Directions:
Go through the records below line by line and report how many lines include "group", giving the number only.

Extracted information below:

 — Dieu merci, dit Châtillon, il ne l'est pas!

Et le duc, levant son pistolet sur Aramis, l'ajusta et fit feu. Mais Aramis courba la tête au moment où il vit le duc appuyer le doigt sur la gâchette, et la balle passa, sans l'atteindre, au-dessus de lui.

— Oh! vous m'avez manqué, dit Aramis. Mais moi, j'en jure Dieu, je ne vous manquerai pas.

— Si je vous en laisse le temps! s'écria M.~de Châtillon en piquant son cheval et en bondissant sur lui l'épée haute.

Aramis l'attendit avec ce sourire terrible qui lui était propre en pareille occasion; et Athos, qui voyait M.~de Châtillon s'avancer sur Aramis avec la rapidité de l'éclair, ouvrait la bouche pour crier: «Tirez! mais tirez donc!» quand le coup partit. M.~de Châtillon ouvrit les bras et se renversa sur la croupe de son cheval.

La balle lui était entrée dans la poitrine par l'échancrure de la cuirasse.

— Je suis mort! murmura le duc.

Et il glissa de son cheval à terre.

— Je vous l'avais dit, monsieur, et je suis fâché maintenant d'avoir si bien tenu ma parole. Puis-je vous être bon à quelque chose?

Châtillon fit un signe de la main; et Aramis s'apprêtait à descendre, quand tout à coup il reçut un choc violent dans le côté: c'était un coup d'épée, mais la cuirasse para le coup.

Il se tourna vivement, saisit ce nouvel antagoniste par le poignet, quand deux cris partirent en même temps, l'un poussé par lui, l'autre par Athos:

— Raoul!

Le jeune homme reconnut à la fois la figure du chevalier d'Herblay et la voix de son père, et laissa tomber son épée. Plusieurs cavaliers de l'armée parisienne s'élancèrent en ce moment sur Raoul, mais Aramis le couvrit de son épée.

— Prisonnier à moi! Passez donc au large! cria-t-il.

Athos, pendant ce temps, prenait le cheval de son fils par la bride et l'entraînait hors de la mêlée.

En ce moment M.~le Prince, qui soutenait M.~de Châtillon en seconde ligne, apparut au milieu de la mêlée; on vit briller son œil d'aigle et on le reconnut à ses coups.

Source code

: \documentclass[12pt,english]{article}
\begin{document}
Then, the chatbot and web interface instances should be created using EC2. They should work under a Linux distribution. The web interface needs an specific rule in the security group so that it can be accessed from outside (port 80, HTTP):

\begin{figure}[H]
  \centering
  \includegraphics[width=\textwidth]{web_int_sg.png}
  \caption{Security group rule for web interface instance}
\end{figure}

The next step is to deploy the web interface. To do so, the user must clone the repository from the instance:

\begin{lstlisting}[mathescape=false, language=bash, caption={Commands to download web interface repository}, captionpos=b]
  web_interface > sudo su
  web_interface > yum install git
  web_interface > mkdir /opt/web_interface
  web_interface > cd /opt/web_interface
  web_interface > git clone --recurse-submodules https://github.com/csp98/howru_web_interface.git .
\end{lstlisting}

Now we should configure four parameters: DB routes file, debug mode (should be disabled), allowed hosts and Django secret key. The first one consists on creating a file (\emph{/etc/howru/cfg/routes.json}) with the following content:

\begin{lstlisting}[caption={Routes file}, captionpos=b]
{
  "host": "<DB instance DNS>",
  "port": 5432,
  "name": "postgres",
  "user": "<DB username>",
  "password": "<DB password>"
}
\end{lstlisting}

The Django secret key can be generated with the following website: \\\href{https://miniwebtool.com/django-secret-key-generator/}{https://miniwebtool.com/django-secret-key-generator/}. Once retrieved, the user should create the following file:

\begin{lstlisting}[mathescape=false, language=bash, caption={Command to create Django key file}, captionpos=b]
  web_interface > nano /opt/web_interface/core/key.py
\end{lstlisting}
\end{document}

End of Extracted information.

Task solution:
2